> [WHAT THE TASK REQUIRES]
Please tally the lines in the records that include the word "from" and answer with the bare number.

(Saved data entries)
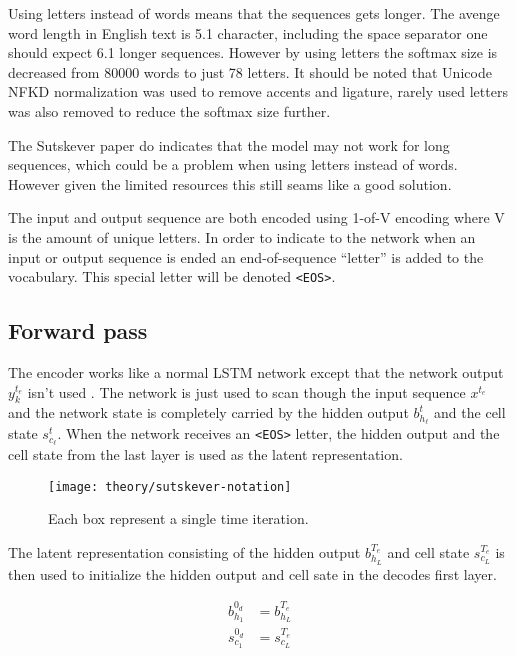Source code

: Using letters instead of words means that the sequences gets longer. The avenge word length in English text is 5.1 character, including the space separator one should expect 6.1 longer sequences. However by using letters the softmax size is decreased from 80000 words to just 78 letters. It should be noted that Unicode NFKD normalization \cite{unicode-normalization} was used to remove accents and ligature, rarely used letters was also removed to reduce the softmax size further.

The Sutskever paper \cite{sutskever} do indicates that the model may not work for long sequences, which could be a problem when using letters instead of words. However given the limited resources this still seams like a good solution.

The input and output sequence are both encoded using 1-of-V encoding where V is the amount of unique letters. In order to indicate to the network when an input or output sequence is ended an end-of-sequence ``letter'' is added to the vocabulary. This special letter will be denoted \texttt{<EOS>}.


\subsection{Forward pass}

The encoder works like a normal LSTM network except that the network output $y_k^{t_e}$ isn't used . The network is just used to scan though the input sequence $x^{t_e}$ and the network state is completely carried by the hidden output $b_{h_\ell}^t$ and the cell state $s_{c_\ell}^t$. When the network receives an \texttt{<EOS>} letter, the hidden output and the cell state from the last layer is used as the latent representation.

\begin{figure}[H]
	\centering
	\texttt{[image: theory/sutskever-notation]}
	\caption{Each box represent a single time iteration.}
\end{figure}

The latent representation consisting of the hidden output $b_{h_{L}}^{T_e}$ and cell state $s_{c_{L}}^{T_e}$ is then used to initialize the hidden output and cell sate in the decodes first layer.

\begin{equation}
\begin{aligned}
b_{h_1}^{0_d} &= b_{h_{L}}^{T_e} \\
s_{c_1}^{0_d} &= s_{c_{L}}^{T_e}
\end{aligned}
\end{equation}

...

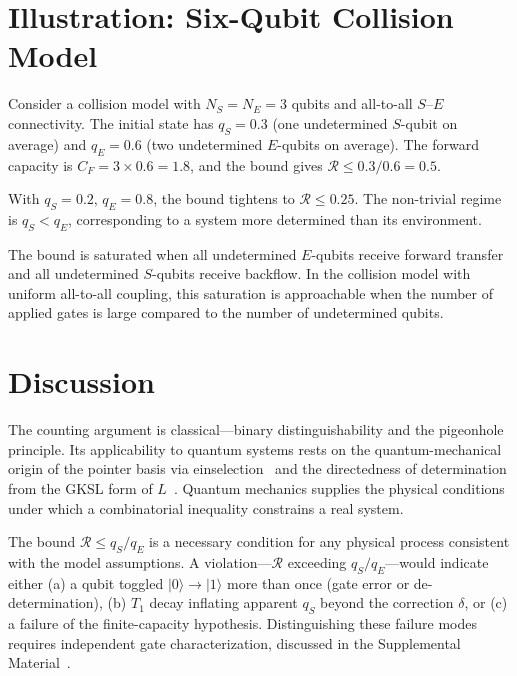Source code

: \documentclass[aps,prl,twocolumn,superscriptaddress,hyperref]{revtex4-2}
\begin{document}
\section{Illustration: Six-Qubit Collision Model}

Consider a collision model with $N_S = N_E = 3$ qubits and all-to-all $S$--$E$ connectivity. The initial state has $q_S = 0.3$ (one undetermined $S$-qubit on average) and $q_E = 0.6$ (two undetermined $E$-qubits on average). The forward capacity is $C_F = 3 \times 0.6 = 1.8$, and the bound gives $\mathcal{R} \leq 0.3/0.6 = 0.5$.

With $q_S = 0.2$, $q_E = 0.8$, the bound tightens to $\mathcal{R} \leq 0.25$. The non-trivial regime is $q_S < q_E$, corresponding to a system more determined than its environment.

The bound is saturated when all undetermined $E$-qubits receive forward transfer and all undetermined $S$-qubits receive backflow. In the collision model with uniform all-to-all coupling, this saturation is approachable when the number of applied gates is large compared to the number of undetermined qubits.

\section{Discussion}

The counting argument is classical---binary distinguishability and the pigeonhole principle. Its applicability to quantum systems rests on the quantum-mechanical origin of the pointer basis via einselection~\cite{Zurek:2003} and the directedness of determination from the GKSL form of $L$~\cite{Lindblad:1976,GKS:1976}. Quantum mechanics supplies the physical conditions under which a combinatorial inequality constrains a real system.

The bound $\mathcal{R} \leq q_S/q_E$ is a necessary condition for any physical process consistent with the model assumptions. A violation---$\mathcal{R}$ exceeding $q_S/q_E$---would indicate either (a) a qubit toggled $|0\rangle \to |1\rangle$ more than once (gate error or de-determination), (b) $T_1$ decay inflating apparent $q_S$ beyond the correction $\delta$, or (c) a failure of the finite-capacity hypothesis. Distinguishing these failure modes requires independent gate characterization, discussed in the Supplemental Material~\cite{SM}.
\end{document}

> [ANSWER TO THE PROBLEM]
3